TrinityGuard: A Unified Framework for Safeguarding Multi-Agent Systems

With the rapid development of LLM-based multi-agent systems (MAS), their significant safety and security concerns have emerged, which introduce novel risks going beyond single agents or LLMs. Despite attempts to address these issues, the existing literature lacks a cohesive safeguarding system specialized for MAS risks. In this work, we introduce TrinityGuard, a comprehensive safety evaluation and monitoring framework for LLM-based MAS, grounded in the OWASP standards. Specifically, TrinityGuard encompasses a three-tier fine-grained risk taxonomy that identifies 20 risk types, covering single-agent vulnerabilities, inter-agent communication threats, and system-level emergent hazards. Designed for scalability across various MAS structures and platforms, TrinityGuard is organized in a trinity manner, involving an MAS abstraction layer that can be adapted to any MAS structures, an evaluation layer containing risk-specific test modules, alongside runtime monitor agents coordinated by a unified LLM Judge Factory. During Evaluation, TrinityGuard executes curated attack probes to generate detailed vulnerability reports for each risk type, where monitor agents analyze structured execution traces and issue real-time alerts, enabling both pre-development evaluation and runtime monitoring. We further formalize these safety metrics and present detailed case studies across various representative MAS examples, showcasing the versatility and reliability of TrinityGuard. Overall, TrinityGuard acts as a comprehensive framework for evaluating and monitoring various risks in MAS, paving the way for further research into their safety and security.

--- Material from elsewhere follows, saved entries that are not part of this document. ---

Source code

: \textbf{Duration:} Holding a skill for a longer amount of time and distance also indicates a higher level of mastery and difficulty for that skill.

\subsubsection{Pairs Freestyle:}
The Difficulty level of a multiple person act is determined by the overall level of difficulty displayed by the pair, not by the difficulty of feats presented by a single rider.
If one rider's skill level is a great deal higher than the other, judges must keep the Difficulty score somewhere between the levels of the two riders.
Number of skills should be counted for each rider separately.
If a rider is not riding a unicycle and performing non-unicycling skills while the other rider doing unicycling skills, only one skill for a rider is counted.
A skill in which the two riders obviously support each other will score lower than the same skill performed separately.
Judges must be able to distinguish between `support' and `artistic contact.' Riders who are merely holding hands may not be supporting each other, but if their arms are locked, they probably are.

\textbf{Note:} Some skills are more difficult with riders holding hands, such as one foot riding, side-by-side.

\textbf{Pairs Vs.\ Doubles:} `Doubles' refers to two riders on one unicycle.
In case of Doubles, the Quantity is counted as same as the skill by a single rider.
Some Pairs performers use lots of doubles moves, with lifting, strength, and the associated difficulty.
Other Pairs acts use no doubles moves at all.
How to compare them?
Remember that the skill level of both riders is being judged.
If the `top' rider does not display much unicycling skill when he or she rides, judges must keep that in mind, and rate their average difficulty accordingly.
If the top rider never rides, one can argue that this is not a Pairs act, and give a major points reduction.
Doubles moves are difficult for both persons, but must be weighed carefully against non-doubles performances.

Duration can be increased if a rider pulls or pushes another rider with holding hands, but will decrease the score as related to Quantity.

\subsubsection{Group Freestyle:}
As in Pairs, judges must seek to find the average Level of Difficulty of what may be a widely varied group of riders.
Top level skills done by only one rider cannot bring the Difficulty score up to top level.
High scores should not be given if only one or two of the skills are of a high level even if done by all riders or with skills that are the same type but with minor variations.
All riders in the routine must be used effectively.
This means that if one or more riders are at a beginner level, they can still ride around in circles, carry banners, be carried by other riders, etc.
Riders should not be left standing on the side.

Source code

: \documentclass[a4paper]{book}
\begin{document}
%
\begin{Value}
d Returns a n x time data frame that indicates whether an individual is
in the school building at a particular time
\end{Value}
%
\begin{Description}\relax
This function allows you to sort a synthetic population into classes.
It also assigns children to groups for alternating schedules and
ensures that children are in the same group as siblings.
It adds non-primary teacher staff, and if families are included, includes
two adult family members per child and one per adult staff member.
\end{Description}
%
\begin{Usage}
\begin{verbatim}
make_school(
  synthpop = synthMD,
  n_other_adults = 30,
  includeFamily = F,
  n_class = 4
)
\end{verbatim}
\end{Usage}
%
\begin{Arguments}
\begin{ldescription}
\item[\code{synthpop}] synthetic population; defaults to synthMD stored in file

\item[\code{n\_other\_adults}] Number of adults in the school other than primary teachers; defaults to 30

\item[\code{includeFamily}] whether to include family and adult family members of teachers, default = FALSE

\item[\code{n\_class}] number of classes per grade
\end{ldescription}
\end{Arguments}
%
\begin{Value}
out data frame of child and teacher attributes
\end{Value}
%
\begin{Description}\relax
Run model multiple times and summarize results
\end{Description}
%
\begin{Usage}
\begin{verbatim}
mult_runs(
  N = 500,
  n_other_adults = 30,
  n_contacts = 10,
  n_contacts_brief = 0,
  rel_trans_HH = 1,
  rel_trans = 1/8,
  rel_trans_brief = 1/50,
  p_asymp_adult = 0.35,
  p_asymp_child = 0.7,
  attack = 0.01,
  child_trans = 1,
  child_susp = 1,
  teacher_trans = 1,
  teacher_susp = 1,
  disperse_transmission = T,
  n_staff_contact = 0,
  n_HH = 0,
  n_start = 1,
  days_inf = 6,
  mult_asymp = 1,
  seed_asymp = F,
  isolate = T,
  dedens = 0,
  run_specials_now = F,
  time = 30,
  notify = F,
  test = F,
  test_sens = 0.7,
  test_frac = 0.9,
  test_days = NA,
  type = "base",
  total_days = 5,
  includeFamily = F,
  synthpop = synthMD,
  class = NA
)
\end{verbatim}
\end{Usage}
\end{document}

翻译：随着基于大语言模型的多智能体系统的快速发展，其显著的安全与安保问题日益凸显，这些风险超越了单智能体或大语言模型所面临的挑战。尽管已有研究尝试解决这些问题，但现有文献仍缺乏专门针对多智能体系统风险的统一保障体系。本文提出TrinityGuard——一个基于OWASP标准的、针对基于大语言模型的多智能体系统的综合性安全评估与监控框架。具体而言，TrinityGuard构建了一个包含20种风险类型的三层细粒度风险分类体系，涵盖单智能体漏洞、智能体间通信威胁以及系统级涌现性危害。该框架采用三位一体架构设计，具备跨多种多智能体系统结构与平台的可扩展性：包括可适配任意多智能体系统结构的抽象层、包含风险专项测试模块的评估层，以及由统一的大语言模型裁判工厂协调的运行时监控智能体。在评估阶段，TrinityGuard执行精心设计的攻击探针，为每类风险生成详细漏洞报告；监控智能体则通过分析结构化执行轨迹实时发布警报，实现开发前评估与运行时监控的双重保障。我们进一步形式化了这些安全度量指标，并在多个典型多智能体系统示例中展开详细案例研究，展示了TrinityGuard的通用性与可靠性。总体而言，TrinityGuard作为评估与监控多智能体系统各类风险的综合性框架，为相关安全与安保研究的深入探索铺平了道路。